The lines to return run from the start of the material below through the line holding "key combinatorics concepts.", both included; please give them back exactly, minus the pictures.
========================
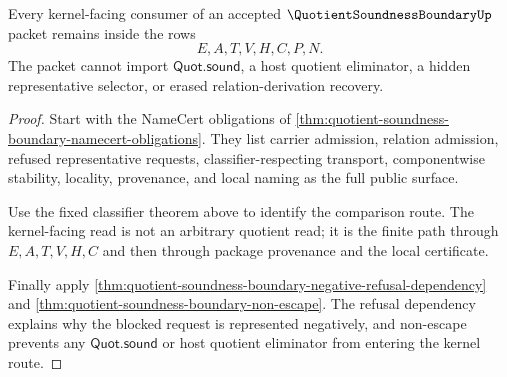 \begin{theorem}
\label{thm:quotient-soundness-boundary-kernel-nonescape}
Every kernel-facing consumer of an accepted $\QuotientSoundnessBoundaryUp$ packet remains inside the rows
$$
E,A,T,V,H,C,P,N.
$$
The packet cannot import $\mathsf{Quot.sound}$, a host quotient eliminator, a hidden representative selector, or erased relation-derivation recovery.
\end{theorem}
\begin{proof}
Start with the NameCert obligations of \autoref{thm:quotient-soundness-boundary-namecert-obligations}. They list carrier admission, relation admission, refused representative requests, classifier-respecting transport, componentwise stability, locality, provenance, and local naming as the full public surface.

Use the fixed classifier theorem above to identify the comparison route. The kernel-facing read is not an arbitrary quotient read; it is the finite path through $E,A,T,V,H,C$ and then through package provenance and the local certificate.

Finally apply \autoref{thm:quotient-soundness-boundary-negative-refusal-dependency} and \autoref{thm:quotient-soundness-boundary-non-escape}. The refusal dependency explains why the blocked request is represented negatively, and non-escape prevents any $\mathsf{Quot.sound}$ or host quotient eliminator from entering the kernel route.
\end{proof}

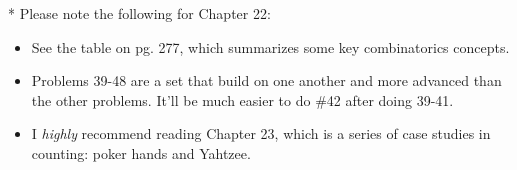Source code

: \documentclass[12pt]{article}
\begin{document}
\begin{center}
\begin{tabular}{|c|c||c|}
%

\hline

\end{tabular}
\end{center}




* Please note the following for Chapter 22:
\begin{itemize}
\item See the table on pg. 277, which summarizes some key combinatorics concepts.
\item Problems 39-48 are a set that build on one another and more advanced than the other problems.  It'll be much easier to do \#42 after doing 39-41.
\item I \emph{highly} recommend reading Chapter 23, which is a series of case studies in counting: poker hands and Yahtzee. 
\end{itemize}
\end{document}
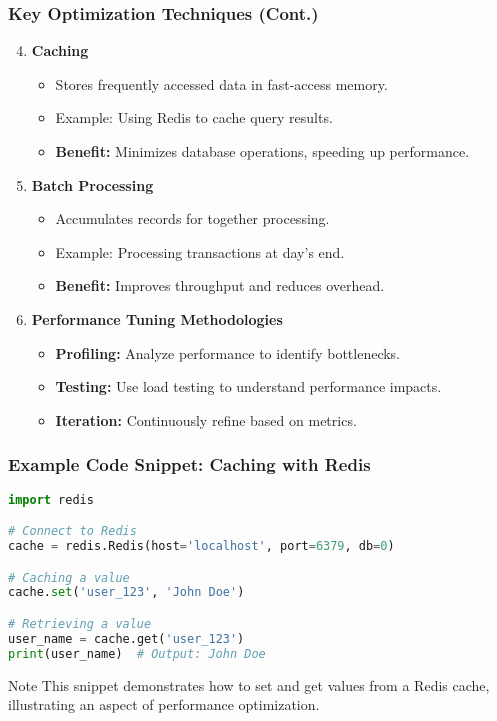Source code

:\documentclass{beamer}
\begin{document}
\begin{frame}[fragile]
    \frametitle{Key Optimization Techniques (Cont.)}
    \begin{enumerate}
        \setcounter{enumi}{3} %
        \item \textbf{Caching}
        \begin{itemize}
            \item Stores frequently accessed data in fast-access memory.
            \item Example: Using Redis to cache query results.
            \item \textbf{Benefit:} Minimizes database operations, speeding up performance.
        \end{itemize}

        \item \textbf{Batch Processing}
        \begin{itemize}
            \item Accumulates records for together processing.
            \item Example: Processing transactions at day's end.
            \item \textbf{Benefit:} Improves throughput and reduces overhead.
        \end{itemize}

        \item \textbf{Performance Tuning Methodologies}
        \begin{itemize}
            \item \textbf{Profiling:} Analyze performance to identify bottlenecks.
            \item \textbf{Testing:} Use load testing to understand performance impacts.
            \item \textbf{Iteration:} Continuously refine based on metrics.
        \end{itemize}
    \end{enumerate}
\end{frame}

\begin{frame}[fragile]
    \frametitle{Example Code Snippet: Caching with Redis}
    \begin{lstlisting}[language=Python]
import redis

# Connect to Redis
cache = redis.Redis(host='localhost', port=6379, db=0)

# Caching a value
cache.set('user_123', 'John Doe')

# Retrieving a value
user_name = cache.get('user_123')
print(user_name)  # Output: John Doe
    \end{lstlisting}
    \begin{block}{Note}
    This snippet demonstrates how to set and get values from a Redis cache, illustrating an aspect of performance optimization.
    \end{block}
\end{frame}
\end{document}
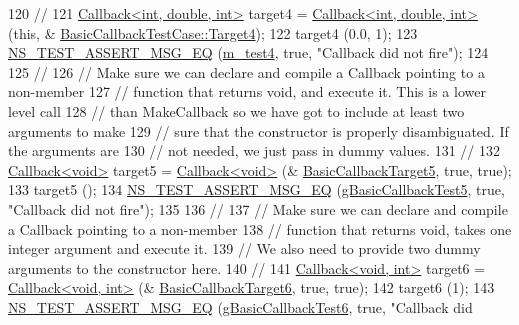 \begin{DoxyCode}
120   \textcolor{comment}{//}
121   \hyperlink{classns3_1_1Callback}{Callback<int, double, int>} target4 = 
      \hyperlink{classns3_1_1Callback}{Callback<int, double, int>} (\textcolor{keyword}{this}, &
      \hyperlink{classBasicCallbackTestCase_acded6016c8875ee1174068e28b1d464b}{BasicCallbackTestCase::Target4});
122   target4 (0.0, 1);
123   \hyperlink{group__testing_ga2a9d78cffb3db8e867c35fff0b698cf5}{NS\_TEST\_ASSERT\_MSG\_EQ} (\hyperlink{classBasicCallbackTestCase_a973d98a1c4c02aec6f3e81e9fd853346}{m\_test4}, \textcolor{keyword}{true}, \textcolor{stringliteral}{"Callback did not fire"});
124 
125   \textcolor{comment}{//}
126   \textcolor{comment}{// Make sure we can declare and compile a Callback pointing to a non-member }
127   \textcolor{comment}{// function that returns void, and execute it.  This is a lower level call}
128   \textcolor{comment}{// than MakeCallback so we have got to include at least two arguments to make}
129   \textcolor{comment}{// sure that the constructor is properly disambiguated.  If the arguments are}
130   \textcolor{comment}{// not needed, we just pass in dummy values.}
131   \textcolor{comment}{//}
132   \hyperlink{classns3_1_1Callback}{Callback<void>} target5 = \hyperlink{classns3_1_1Callback}{Callback<void>} (&
      \hyperlink{callback-test-suite_8cc_ad07263d7c54038463ca8e51768c47e34}{BasicCallbackTarget5}, \textcolor{keyword}{true}, \textcolor{keyword}{true});
133   target5 ();
134   \hyperlink{group__testing_ga2a9d78cffb3db8e867c35fff0b698cf5}{NS\_TEST\_ASSERT\_MSG\_EQ} (\hyperlink{callback-test-suite_8cc_a3ee0087a0959db41a7a5a3693cdd690d}{gBasicCallbackTest5}, \textcolor{keyword}{true}, \textcolor{stringliteral}{"Callback did
       not fire"});
135 
136   \textcolor{comment}{//}
137   \textcolor{comment}{// Make sure we can declare and compile a Callback pointing to a non-member }
138   \textcolor{comment}{// function that returns void, takes one integer argument and execute it.}
139   \textcolor{comment}{// We also need to provide two dummy arguments to the constructor here.}
140   \textcolor{comment}{//}
141   \hyperlink{classns3_1_1Callback}{Callback<void, int>} target6 = \hyperlink{classns3_1_1Callback}{Callback<void, int>} (&
      \hyperlink{callback-test-suite_8cc_a602bf8811b41389f55ea481d16cdafbf}{BasicCallbackTarget6}, \textcolor{keyword}{true}, \textcolor{keyword}{true});
142   target6 (1);
143   \hyperlink{group__testing_ga2a9d78cffb3db8e867c35fff0b698cf5}{NS\_TEST\_ASSERT\_MSG\_EQ} (\hyperlink{callback-test-suite_8cc_afdd1cb850fcd2a9bc7f212300581dfc5}{gBasicCallbackTest6}, \textcolor{keyword}{true}, \textcolor{stringliteral}{"Callback did
}
\end{DoxyCode}
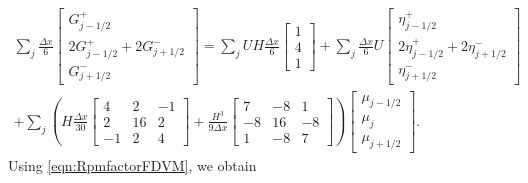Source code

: \begin{multline*}
\sum_j \frac{\Delta x}{6}\begin{bmatrix} G^+_{j -1/2} \\2 G^+_{j -1/2}+2 G^-_{j +1/2} \\ G^-_{j +1/2} \end{bmatrix} = \sum_jUH \frac{\Delta x}{6}\begin{bmatrix} 1 \\4 \\ 1 \end{bmatrix} +  \sum_j \frac{\Delta x}{6}U\begin{bmatrix} \eta^+_{j -1/2} \\2 \eta^+_{j -1/2}+2 \eta^-_{j +1/2} \\ \eta^-_{j +1/2} \end{bmatrix}\\ + \sum_j \left(H\frac{\Delta x}{30}\begin{bmatrix} 4 &2 &-1 \\2 &16 &2  \\-1 &2 &4 \end{bmatrix} + \frac{H^3 }{9\Delta x}\begin{bmatrix} 7 &-8 &1  \\-8 &16 &-8  \\1 &-8 &7  \end{bmatrix} \right) \begin{bmatrix} \mu_{j -1/2} \\\mu_{j} \\ \mu_{j +1/2} \end{bmatrix}.
\end{multline*} 
Using \eqref{eqn:RpmfactorFDVM}, we obtain

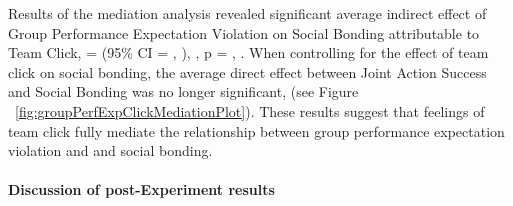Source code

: \documentclass[english]{article}\usepackage[]{graphicx}\usepackage[]{color}
\newcommand{\myparagraph}[1]{\paragraph{#1}\mbox{}\\}
\newcommand{\betavec}{{\bm\beta = }}
\newcommand{\CIstart}{(95\% CI =}
\newcommand{\CIfinish}{),}
\newcommand{\pvalue}{p =}
\begin{document}
Results of the mediation analysis revealed significant average indirect effect of Group Performance Expectation Violation on Social Bonding attributable to Team Click,
  \betavec
  \CIstart
  ,
  \CIfinish
  ,
  \pvalue
  ,
  .
When controlling for the effect of team click on social bonding, the average direct effect between Joint Action Success and Social Bonding was no longer significant, \Sexpr{} (see Figure ~\ref{fig:groupPerfExpClickMediationPlot}).  These results suggest that feelings of team click fully mediate the relationship between group performance expectation violation and and social bonding.




\myparagraph{Discussion of post-Experiment results}
\end{document}
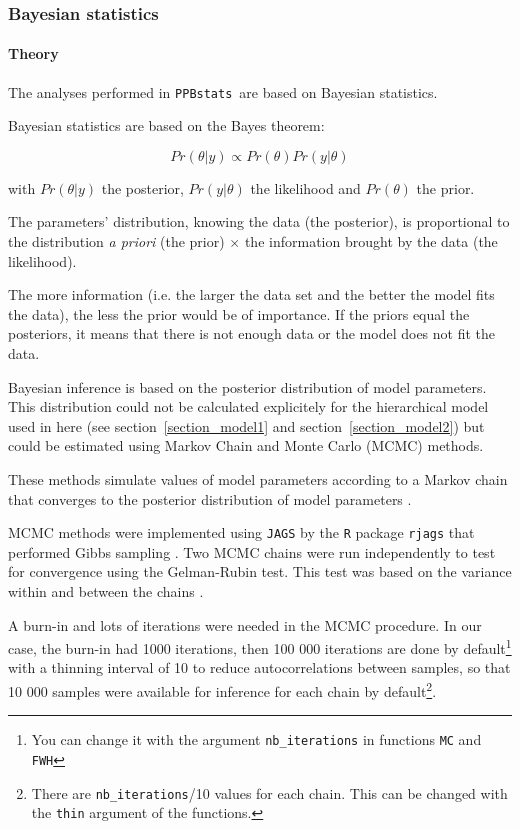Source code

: \documentclass{book}\usepackage[]{graphicx}\usepackage[]{color}
\newcommand{\pack}{\texttt{PPBstats}}
\begin{document}
\subsubsection{Bayesian statistics}
\label{section_bayes}

\paragraph{Theory}

The analyses performed in \pack~are based on Bayesian statistics.

Bayesian statistics are based on the Bayes theorem:

\begin{displaymath}
Pr(\theta|y) \propto Pr(\theta) Pr(y|\theta)
\end{displaymath}

with
$Pr(\theta|y)$ the posterior,
$Pr(y|\theta)$ the likelihood and
$Pr(\theta)$ the prior.

The parameters' distribution, knowing the data (the posterior), is proportional to the distribution \textit{a  priori} (the prior) $\times$ the information brought by the data (the likelihood).

The more information (i.e. the larger the data set and the better the model fits the data), the less the prior would be of importance.
If the priors equal the posteriors, it means that there is not enough data or the model does not fit the data.


Bayesian inference is based on the posterior distribution of model parameters.
This distribution could not be calculated explicitely for the hierarchical model used in here (see section~\ref{section_model1} and section~\ref{section_model2}) but could be estimated using Markov Chain and Monte Carlo (MCMC) methods.

These methods simulate values of model parameters according to a Markov chain that converges to the posterior distribution of model parameters \citep{robert_bayesian_2001}.

MCMC methods were implemented using \texttt{JAGS} by the \texttt{R} package \texttt{rjags} that performed Gibbs sampling \citep{robert_bayesian_2001}.
Two MCMC chains were run independently to test for convergence using the Gelman-Rubin test.
This test was based on the variance within and between the chains \citep{gelman_inference_1992}.

A burn-in and lots of iterations were needed in the MCMC procedure.
In our case, the burn-in had 1000 iterations, then 100 000 iterations are done by default\footnote{You can change it with the argument \texttt{nb\_iterations} in functions \texttt{MC} and \texttt{FWH}} with a thinning interval of 10 to reduce autocorrelations between samples, so that 10 000 samples were available for inference for each chain by default\footnote{There are \texttt{nb\_iterations}/10 values for each chain. This can be changed with the \texttt{thin} argument of the functions.}.
\end{document}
========================
→ **ANSWER TO THIS EXERCISE**:
 \begin{theorem}
\label{thm:quotient-soundness-boundary-kernel-nonescape}
Every kernel-facing consumer of an accepted $\QuotientSoundnessBoundaryUp$ packet remains inside the rows
$$
E,A,T,V,H,C,P,N.
$$
The packet cannot import $\mathsf{Quot.sound}$, a host quotient eliminator, a hidden representative selector, or erased relation-derivation recovery.
\end{theorem}
\begin{proof}
Start with the NameCert obligations of \autoref{thm:quotient-soundness-boundary-namecert-obligations}. They list carrier admission, relation admission, refused representative requests, classifier-respecting transport, componentwise stability, locality, provenance, and local naming as the full public surface.

Use the fixed classifier theorem above to identify the comparison route. The kernel-facing read is not an arbitrary quotient read; it is the finite path through $E,A,T,V,H,C$ and then through package provenance and the local certificate.

Finally apply \autoref{thm:quotient-soundness-boundary-negative-refusal-dependency} and \autoref{thm:quotient-soundness-boundary-non-escape}. The refusal dependency explains why the blocked request is represented negatively, and non-escape prevents any $\mathsf{Quot.sound}$ or host quotient eliminator from entering the kernel route.
\end{proof}

Source code

: \documentclass[12pt]{article}
\begin{document}
\begin{center}
\begin{tabular}{|c|c||c|}
%

\hline

\end{tabular}
\end{center}




* Please note the following for Chapter 22:
\begin{itemize}
\item See the table on pg. 277, which summarizes some key combinatorics concepts.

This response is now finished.